[Data entries]
********************
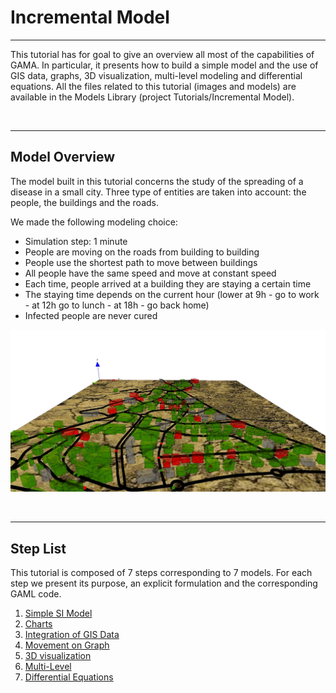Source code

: # Incremental Model

---

This tutorial has for goal to give an overview all most of the capabilities of GAMA. In particular, it presents how to build a simple model and the use of GIS data, graphs, 3D visualization, multi-level modeling and differential equations. All the files related to this tutorial (images and models) are available in the Models Library (project Tutorials/Incremental Model).


<br />

---

## Model Overview
The model built in this tutorial concerns the study of the spreading of a disease in a small city.
Three type of entities are taken into account: the people, the buildings and the roads.

We made the following modeling choice:
  * Simulation step: 1 minute
  * People are moving on the roads from building to building
  * People use the shortest path to move between buildings
  * All people have the same speed and move at constant speed
  * Each time, people arrived at a building they are staying a certain time
  * The staying time depends on the current hour (lower at 9h - go to work - at 12h go to lunch - at 18h - go back home)
  * Infected people are never cured

![images/Tutorials/Incremental_model/incremental_model.jpg](images/Tutorials/Incremental_model/incremental_model.jpg)

<br />

---

## Step List

This tutorial is composed of 7 steps corresponding to 7 models. For each step we present its purpose, an explicit formulation and the corresponding GAML code.

  1. [Simple SI Model](Tutorial__IncrementalModel_step1.md)
  1. [Charts](Tutorial__IncrementalModel_step2.md)
  1. [Integration of GIS Data](Tutorial__IncrementalModel_step3.md)
  1. [Movement on Graph](Tutorial__IncrementalModel_step4.md)
  1. [3D visualization](Tutorial__IncrementalModel_step5.md)
  1. [Multi-Level](Tutorial__IncrementalModel_step6.md)
  1. [Differential Equations](Tutorial__IncrementalModel_step7.md)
********************
§ **Task details**: I'd like every record transcribed exactly, with no pictures carried over.

§ **Result of the task**:
Source code

: # Incremental Model

---

This tutorial has for goal to give an overview all most of the capabilities of GAMA. In particular, it presents how to build a simple model and the use of GIS data, graphs, 3D visualization, multi-level modeling and differential equations. All the files related to this tutorial (images and models) are available in the Models Library (project Tutorials/Incremental Model).


<br />

---

## Model Overview
The model built in this tutorial concerns the study of the spreading of a disease in a small city.
Three type of entities are taken into account: the people, the buildings and the roads.

We made the following modeling choice:
  * Simulation step: 1 minute
  * People are moving on the roads from building to building
  * People use the shortest path to move between buildings
  * All people have the same speed and move at constant speed
  * Each time, people arrived at a building they are staying a certain time
  * The staying time depends on the current hour (lower at 9h - go to work - at 12h go to lunch - at 18h - go back home)
  * Infected people are never cured

![images/Tutorials/Incremental_model/incremental_model.jpg](images/Tutorials/Incremental_model/incremental_model.jpg)

<br />

---

## Step List

This tutorial is composed of 7 steps corresponding to 7 models. For each step we present its purpose, an explicit formulation and the corresponding GAML code.

  1. [Simple SI Model](Tutorial__IncrementalModel_step1.md)
  1. [Charts](Tutorial__IncrementalModel_step2.md)
  1. [Integration of GIS Data](Tutorial__IncrementalModel_step3.md)
  1. [Movement on Graph](Tutorial__IncrementalModel_step4.md)
  1. [3D visualization](Tutorial__IncrementalModel_step5.md)
  1. [Multi-Level](Tutorial__IncrementalModel_step6.md)
  1. [Differential Equations](Tutorial__IncrementalModel_step7.md)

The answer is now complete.